Pictures aside, repeat every entry exactly.

─── RECORD EXCERPTS ───

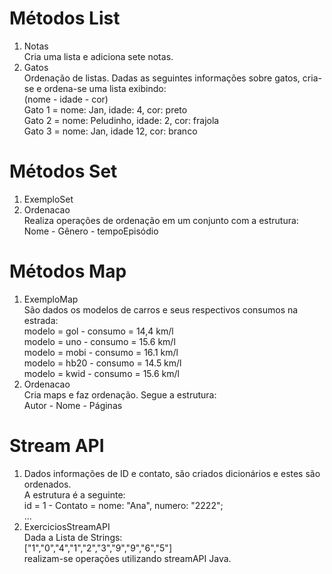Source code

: # Métodos List
1) Notas <br>
Cria uma lista e adiciona sete notas.<br>
2) Gatos<br>
Ordenação de listas. Dadas as seguintes informações sobre gatos, cria-se e ordena-se uma lista exibindo:<br>
   (nome - idade - cor)<br>
Gato 1 = nome: Jan, idade: 4, cor: preto<br>
Gato 2 = nome: Peludinho, idade: 2, cor: frajola<br>
Gato 3 = nome: Jan, idade 12, cor: branco

# Métodos Set
1) ExemploSet<br>
2) Ordenacao<br>
Realiza operações de ordenação em um conjunto com a estrutura:<br>
Nome - Gênero - tempoEpisódio

# Métodos Map
1) ExemploMap <br>
São dados os modelos de carros e seus respectivos consumos na estrada: <br>
modelo = gol - consumo = 14,4 km/l <br>
modelo = uno - consumo = 15.6 km/l <br>
modelo = mobi - consumo = 16.1 km/l <br>
modelo = hb20 - consumo = 14.5 km/l <br>
modelo = kwid - consumo = 15.6 km/l <br>
2) Ordenacao<br>
Cria maps e faz ordenação. Segue a estrutura: <br>
Autor - Nome - Páginas

# Stream API
1) Dados informações de ID e contato, são criados dicionários e estes são ordenados.<br>
A estrutura é a seguinte: <br>
id = 1 - Contato = nome: "Ana", numero: "2222";<br>
...<br>
2) ExerciciosStreamAPI<br>
Dada a Lista de Strings: <br>
["1","0","4","1","2","3","9","9","6","5"]<br>
realizam-se operações utilizando streamAPI Java.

───

### SOLUTION
Source code

: # Métodos List
1) Notas <br>
Cria uma lista e adiciona sete notas.<br>
2) Gatos<br>
Ordenação de listas. Dadas as seguintes informações sobre gatos, cria-se e ordena-se uma lista exibindo:<br>
   (nome - idade - cor)<br>
Gato 1 = nome: Jan, idade: 4, cor: preto<br>
Gato 2 = nome: Peludinho, idade: 2, cor: frajola<br>
Gato 3 = nome: Jan, idade 12, cor: branco

# Métodos Set
1) ExemploSet<br>
2) Ordenacao<br>
Realiza operações de ordenação em um conjunto com a estrutura:<br>
Nome - Gênero - tempoEpisódio

# Métodos Map
1) ExemploMap <br>
São dados os modelos de carros e seus respectivos consumos na estrada: <br>
modelo = gol - consumo = 14,4 km/l <br>
modelo = uno - consumo = 15.6 km/l <br>
modelo = mobi - consumo = 16.1 km/l <br>
modelo = hb20 - consumo = 14.5 km/l <br>
modelo = kwid - consumo = 15.6 km/l <br>
2) Ordenacao<br>
Cria maps e faz ordenação. Segue a estrutura: <br>
Autor - Nome - Páginas

# Stream API
1) Dados informações de ID e contato, são criados dicionários e estes são ordenados.<br>
A estrutura é a seguinte: <br>
id = 1 - Contato = nome: "Ana", numero: "2222";<br>
...<br>
2) ExerciciosStreamAPI<br>
Dada a Lista de Strings: <br>
["1","0","4","1","2","3","9","9","6","5"]<br>
realizam-se operações utilizando streamAPI Java.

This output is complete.